The initial price is $100 per package, payable by credit card. People bought them all, but after my TED Talk went online, I got a ton of requests for more. I’ve put them on hold for now, because I want to figure out what the trajectory of that project is.

The point of it is that you don’t know what you’re getting. Every package is equal, and you find out afterwards. It’s like a Japanese blind-box toy. After that talk went live, I got emails accusing me of being a terrible human being, or even being a serial killer planting evidence. But part of the point was to get interesting reactions from people. It generates fear because privacy is such a big deal right now. In a way, I’m asking, “What is going to happen with this?”

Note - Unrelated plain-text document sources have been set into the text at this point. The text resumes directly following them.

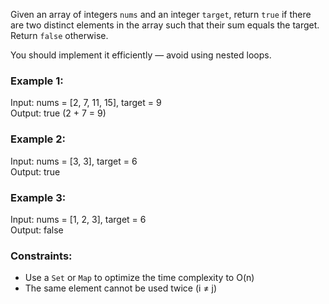 Given an array of integers `nums` and an integer `target`, return `true` if there are two distinct elements in the array such that their sum equals the target. Return `false` otherwise.

You should implement it efficiently — avoid using nested loops.

### Example 1:
Input: nums = [2, 7, 11, 15], target = 9  
Output: true  (2 + 7 = 9)

### Example 2:
Input: nums = [3, 3], target = 6  
Output: true

### Example 3:
Input: nums = [1, 2, 3], target = 6  
Output: false

### Constraints:
- Use a `Set` or `Map` to optimize the time complexity to O(n)
- The same element cannot be used twice (i ≠ j)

If people are nervous even about putting photos on Facebook, then it does seem a stretch to sell one’s DNA in a vending machine.

But legally, the United States owns the DNA of its citizens. When you are born, the government can take your DNA legally, and put it in a DNA bank. If you have a birth certificate, the government can take your DNA. And if you are suspected of a crime and are a foreigner, they can take your DNA as well.

Do you know the book The Immortal Life of Henrietta Lacks? It’s a famous court case about a black woman whose cells were propagated for scientific research, without her knowledge. They made a ton of money off her DNA, and she and her family received nothing. So the question is, if someone buys DNA from the vending machine and uses it to create a new drug that cures a disease, what would that mean?

Do you have a particular artist that you would point to as an influence?

I’d say Marcel Duchamp. I read his biography recently, and we have very similar viewpoints on life. I also relate to the way he uses humor, while making serious points at the same time. A lot of my work also use ready-made or found objects. The blenders that I used were all found objects. I use a lot of older objects in my work, and kind of breathe new life into them with technology.

Above, watch “Blend,” a 1950’s housewife trapped in a blender.

To bring it back to your blender projections and New York Minute, what about video art?

Nam June Paik — sort of the godfather of video art — is an artist I like a lot. He was one of the very first video artists in the late ’60s. It’s still an art form that is challenging. Most people still don’t understand how video can be art. I think that’s happening with new media art now too. Code is becoming art and people don’t know how to treat that.

Even the hardware involved is novel. Some of the pieces of equipment that I use in my pieces are now being acquired by the MoMA as design objects — like the microcontroller I use, the Arduino. Just as Duchamp challenged people to look at a bicycle wheel attached to a stool as an artwork, video art is now challenging people to look at a medium from a new perspective.

Above, watch “Tube II.” Two people emerge from a television as static and struggle to make it in the real world.

It’s odd that it started so long ago, and people are still wondering and scratching their heads over it.

But really, the timeline is right for the acceptance of video art as screens get cheaper. Everyone will have giant screens. There are already services that sell art just for iPads and iPhones. And they’re digital editions. I think that in the future, within the next two or three years, you’ll have a digital canvas in your house that will show digital work, rather than having a painting. At that point, video- and code-based artwork will be perfect.

I have all these crazy movies that I used to make when I was a kid. My sister and I used to stay home from school and shoot VHS films. For example, at 8 years old, I made a video explaining mummification to my class. I mummified my sister — literally wrapped her in toilet paper — and filmed taking her brains out through her nose, with spaghetti. I actually put spaghetti in her nose and pulled it out. So the performance and the filmmaking part was always there for me. It’s just now there’s different media to express the same sort of ideas — whether it’s using biomaterials or live actors or projections on walls.